=== Supplied data ===

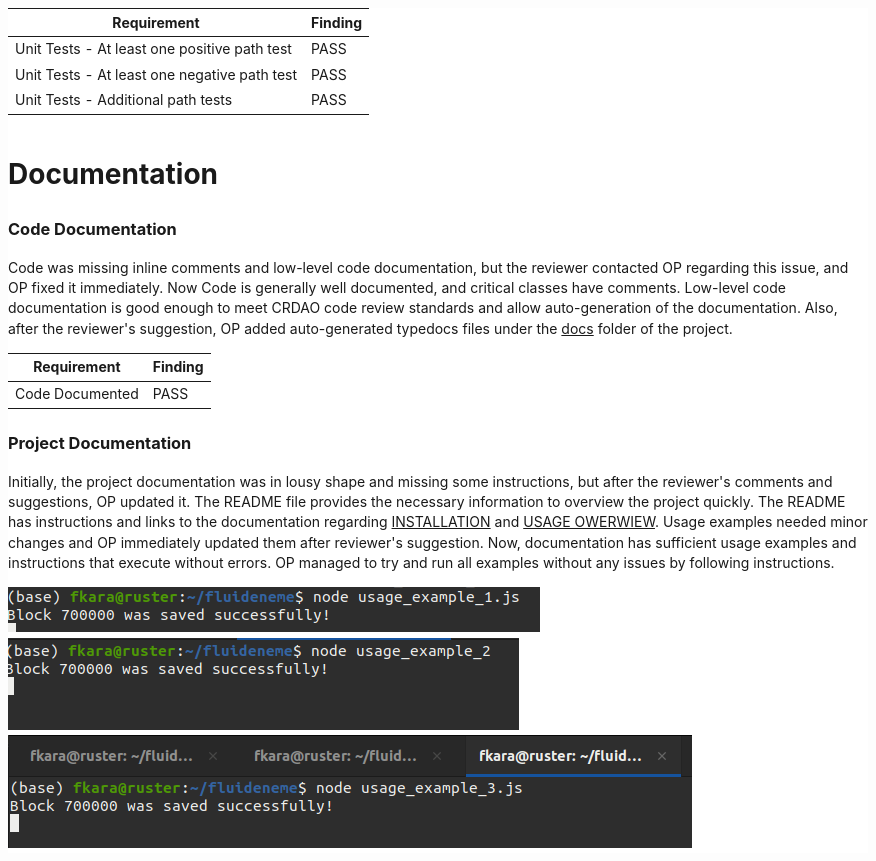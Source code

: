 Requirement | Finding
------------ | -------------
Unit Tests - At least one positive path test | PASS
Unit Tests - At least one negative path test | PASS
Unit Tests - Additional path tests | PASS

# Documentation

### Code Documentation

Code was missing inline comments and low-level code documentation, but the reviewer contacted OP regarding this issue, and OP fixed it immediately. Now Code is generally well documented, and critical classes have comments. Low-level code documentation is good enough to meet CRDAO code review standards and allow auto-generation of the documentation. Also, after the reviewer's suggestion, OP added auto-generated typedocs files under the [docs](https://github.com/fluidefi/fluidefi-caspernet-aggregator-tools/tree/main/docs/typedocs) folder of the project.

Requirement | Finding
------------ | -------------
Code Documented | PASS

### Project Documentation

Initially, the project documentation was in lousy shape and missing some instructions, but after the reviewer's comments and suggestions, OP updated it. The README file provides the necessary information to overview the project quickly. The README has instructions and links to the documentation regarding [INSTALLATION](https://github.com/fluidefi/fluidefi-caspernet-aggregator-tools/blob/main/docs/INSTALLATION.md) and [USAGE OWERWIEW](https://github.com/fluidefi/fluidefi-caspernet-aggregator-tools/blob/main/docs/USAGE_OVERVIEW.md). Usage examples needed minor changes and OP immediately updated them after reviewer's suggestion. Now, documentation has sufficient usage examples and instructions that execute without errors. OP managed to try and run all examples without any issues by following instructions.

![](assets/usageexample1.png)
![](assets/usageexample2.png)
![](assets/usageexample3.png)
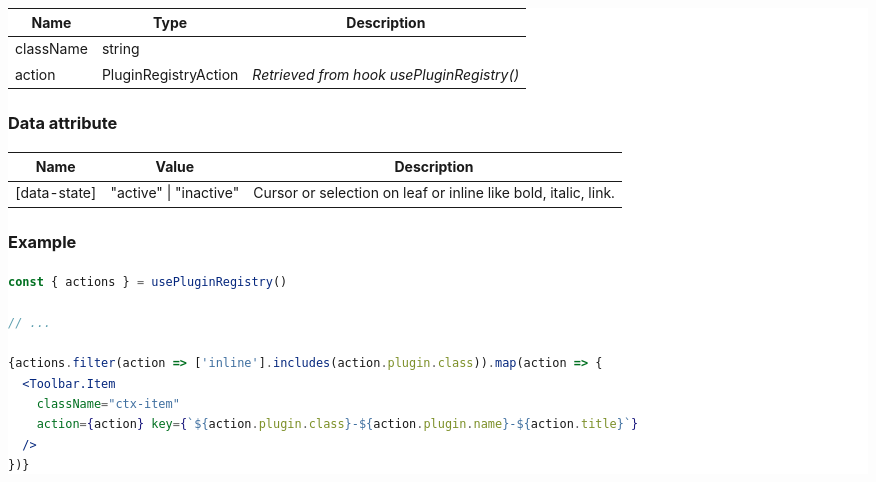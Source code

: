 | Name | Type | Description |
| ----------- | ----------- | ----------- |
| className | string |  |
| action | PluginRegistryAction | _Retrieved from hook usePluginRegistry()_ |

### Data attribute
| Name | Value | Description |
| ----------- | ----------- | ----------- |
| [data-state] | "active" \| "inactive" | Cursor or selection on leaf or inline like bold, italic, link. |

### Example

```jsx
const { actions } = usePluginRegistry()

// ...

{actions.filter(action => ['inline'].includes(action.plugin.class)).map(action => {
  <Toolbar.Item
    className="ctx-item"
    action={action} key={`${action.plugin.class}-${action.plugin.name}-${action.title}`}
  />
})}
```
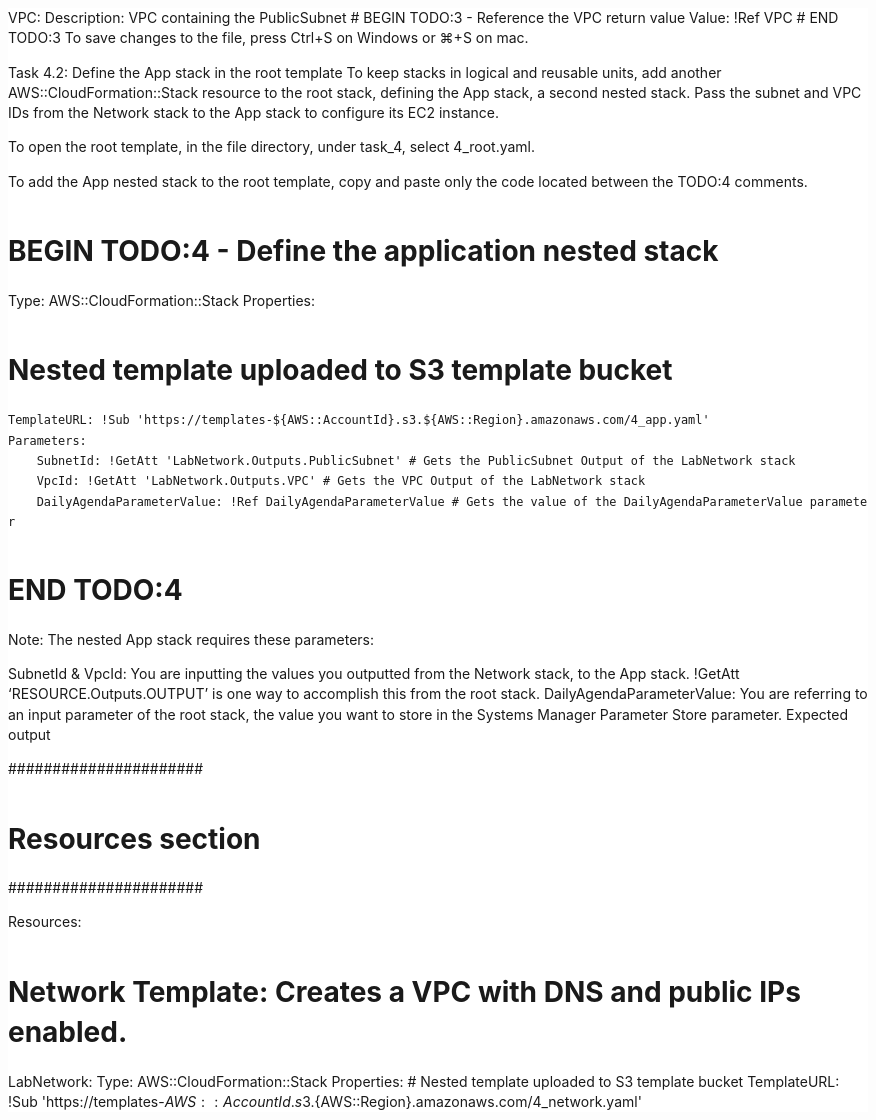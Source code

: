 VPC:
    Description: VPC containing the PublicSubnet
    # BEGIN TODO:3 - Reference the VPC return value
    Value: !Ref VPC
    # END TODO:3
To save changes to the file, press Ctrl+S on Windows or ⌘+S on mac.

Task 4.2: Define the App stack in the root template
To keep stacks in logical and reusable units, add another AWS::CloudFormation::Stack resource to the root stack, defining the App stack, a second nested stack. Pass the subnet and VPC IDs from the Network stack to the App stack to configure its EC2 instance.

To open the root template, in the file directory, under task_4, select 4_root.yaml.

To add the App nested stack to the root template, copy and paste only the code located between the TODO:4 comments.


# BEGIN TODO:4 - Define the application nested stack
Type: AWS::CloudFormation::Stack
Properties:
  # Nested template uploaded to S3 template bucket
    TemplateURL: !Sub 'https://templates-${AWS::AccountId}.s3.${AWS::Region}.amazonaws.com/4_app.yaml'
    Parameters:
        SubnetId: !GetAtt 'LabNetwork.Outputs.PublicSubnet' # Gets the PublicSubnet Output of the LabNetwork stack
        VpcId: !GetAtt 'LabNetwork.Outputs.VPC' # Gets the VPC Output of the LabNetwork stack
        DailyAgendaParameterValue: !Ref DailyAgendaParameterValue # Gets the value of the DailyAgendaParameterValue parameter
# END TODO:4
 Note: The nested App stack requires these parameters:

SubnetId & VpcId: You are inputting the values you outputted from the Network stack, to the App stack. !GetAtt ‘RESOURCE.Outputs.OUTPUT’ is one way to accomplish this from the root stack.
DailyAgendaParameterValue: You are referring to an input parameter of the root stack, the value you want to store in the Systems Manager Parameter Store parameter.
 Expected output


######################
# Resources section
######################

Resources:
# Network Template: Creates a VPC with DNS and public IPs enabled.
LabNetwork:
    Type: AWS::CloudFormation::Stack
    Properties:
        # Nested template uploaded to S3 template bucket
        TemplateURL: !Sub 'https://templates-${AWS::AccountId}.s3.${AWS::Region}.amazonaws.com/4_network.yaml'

===

→ Problem to solve: All of the records above are to be copied exactly, minus the pictures.

→ Reply:
Source code

: Requirement | Finding
------------ | -------------
Unit Tests - At least one positive path test | PASS
Unit Tests - At least one negative path test | PASS
Unit Tests - Additional path tests | PASS

# Documentation

### Code Documentation

Code was missing inline comments and low-level code documentation, but the reviewer contacted OP regarding this issue, and OP fixed it immediately. Now Code is generally well documented, and critical classes have comments. Low-level code documentation is good enough to meet CRDAO code review standards and allow auto-generation of the documentation. Also, after the reviewer's suggestion, OP added auto-generated typedocs files under the [docs](https://github.com/fluidefi/fluidefi-caspernet-aggregator-tools/tree/main/docs/typedocs) folder of the project.

Requirement | Finding
------------ | -------------
Code Documented | PASS

### Project Documentation

Initially, the project documentation was in lousy shape and missing some instructions, but after the reviewer's comments and suggestions, OP updated it. The README file provides the necessary information to overview the project quickly. The README has instructions and links to the documentation regarding [INSTALLATION](https://github.com/fluidefi/fluidefi-caspernet-aggregator-tools/blob/main/docs/INSTALLATION.md) and [USAGE OWERWIEW](https://github.com/fluidefi/fluidefi-caspernet-aggregator-tools/blob/main/docs/USAGE_OVERVIEW.md). Usage examples needed minor changes and OP immediately updated them after reviewer's suggestion. Now, documentation has sufficient usage examples and instructions that execute without errors. OP managed to try and run all examples without any issues by following instructions.

![](assets/usageexample1.png)
![](assets/usageexample2.png)
![](assets/usageexample3.png)
Source code

: | Name | Type | Description |
| ----------- | ----------- | ----------- |
| className | string |  |
| action | PluginRegistryAction | _Retrieved from hook usePluginRegistry()_ |

### Data attribute
| Name | Value | Description |
| ----------- | ----------- | ----------- |
| [data-state] | "active" \| "inactive" | Cursor or selection on leaf or inline like bold, italic, link. |

### Example

```jsx
const { actions } = usePluginRegistry()

// ...

{actions.filter(action => ['inline'].includes(action.plugin.class)).map(action => {
  <Toolbar.Item
    className="ctx-item"
    action={action} key={`${action.plugin.class}-${action.plugin.name}-${action.title}`}
  />
})}
```
Source code

: VPC:
    Description: VPC containing the PublicSubnet
    # BEGIN TODO:3 - Reference the VPC return value
    Value: !Ref VPC
    # END TODO:3
To save changes to the file, press Ctrl+S on Windows or ⌘+S on mac.

Task 4.2: Define the App stack in the root template
To keep stacks in logical and reusable units, add another AWS::CloudFormation::Stack resource to the root stack, defining the App stack, a second nested stack. Pass the subnet and VPC IDs from the Network stack to the App stack to configure its EC2 instance.

To open the root template, in the file directory, under task_4, select 4_root.yaml.

To add the App nested stack to the root template, copy and paste only the code located between the TODO:4 comments.


# BEGIN TODO:4 - Define the application nested stack
Type: AWS::CloudFormation::Stack
Properties:
  # Nested template uploaded to S3 template bucket
    TemplateURL: !Sub 'https://templates-${AWS::AccountId}.s3.${AWS::Region}.amazonaws.com/4_app.yaml'
    Parameters:
        SubnetId: !GetAtt 'LabNetwork.Outputs.PublicSubnet' # Gets the PublicSubnet Output of the LabNetwork stack
        VpcId: !GetAtt 'LabNetwork.Outputs.VPC' # Gets the VPC Output of the LabNetwork stack
        DailyAgendaParameterValue: !Ref DailyAgendaParameterValue # Gets the value of the DailyAgendaParameterValue parameter
# END TODO:4
 Note: The nested App stack requires these parameters:

SubnetId & VpcId: You are inputting the values you outputted from the Network stack, to the App stack. !GetAtt ‘RESOURCE.Outputs.OUTPUT’ is one way to accomplish this from the root stack.
DailyAgendaParameterValue: You are referring to an input parameter of the root stack, the value you want to store in the Systems Manager Parameter Store parameter.
 Expected output


######################
# Resources section
######################

Resources:
# Network Template: Creates a VPC with DNS and public IPs enabled.
LabNetwork:
    Type: AWS::CloudFormation::Stack
    Properties:
        # Nested template uploaded to S3 template bucket
        TemplateURL: !Sub 'https://templates-${AWS::AccountId}.s3.${AWS::Region}.amazonaws.com/4_network.yaml'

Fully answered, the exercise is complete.